**WORK TASK**
Output each record below exactly as it stands, leaving out the pictures.

**AVAILABLE DATA**
# # # # #

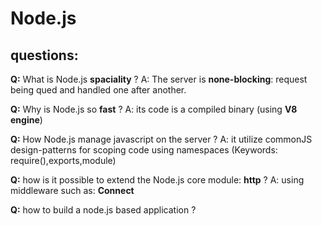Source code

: Node.js
====

questions:
----
 **Q:**  What is Node.js **spaciality** ?
  A:  The server is **none-blocking**: request being qued and handled one after another.

 **Q:**  Why is Node.js so **fast** ?
  A:  its code is a compiled binary (using **V8 engine**) 

  **Q:**  How Node.js manage javascript on the server ?
  A:  it utilize commonJS design-patterns for scoping code using namespaces (Keywords: require(),exports,module)

  **Q:**  how is it possible to extend the Node.js core module: **http** ?
  A:  using middleware such as: **Connect**

  **Q:** how to build a node.js based application ?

# # # # #

**RESPONSE BELOW**
Source code

: Node.js
====

questions:
----
 **Q:**  What is Node.js **spaciality** ?
  A:  The server is **none-blocking**: request being qued and handled one after another.

 **Q:**  Why is Node.js so **fast** ?
  A:  its code is a compiled binary (using **V8 engine**) 

  **Q:**  How Node.js manage javascript on the server ?
  A:  it utilize commonJS design-patterns for scoping code using namespaces (Keywords: require(),exports,module)

  **Q:**  how is it possible to extend the Node.js core module: **http** ?
  A:  using middleware such as: **Connect**

  **Q:** how to build a node.js based application ?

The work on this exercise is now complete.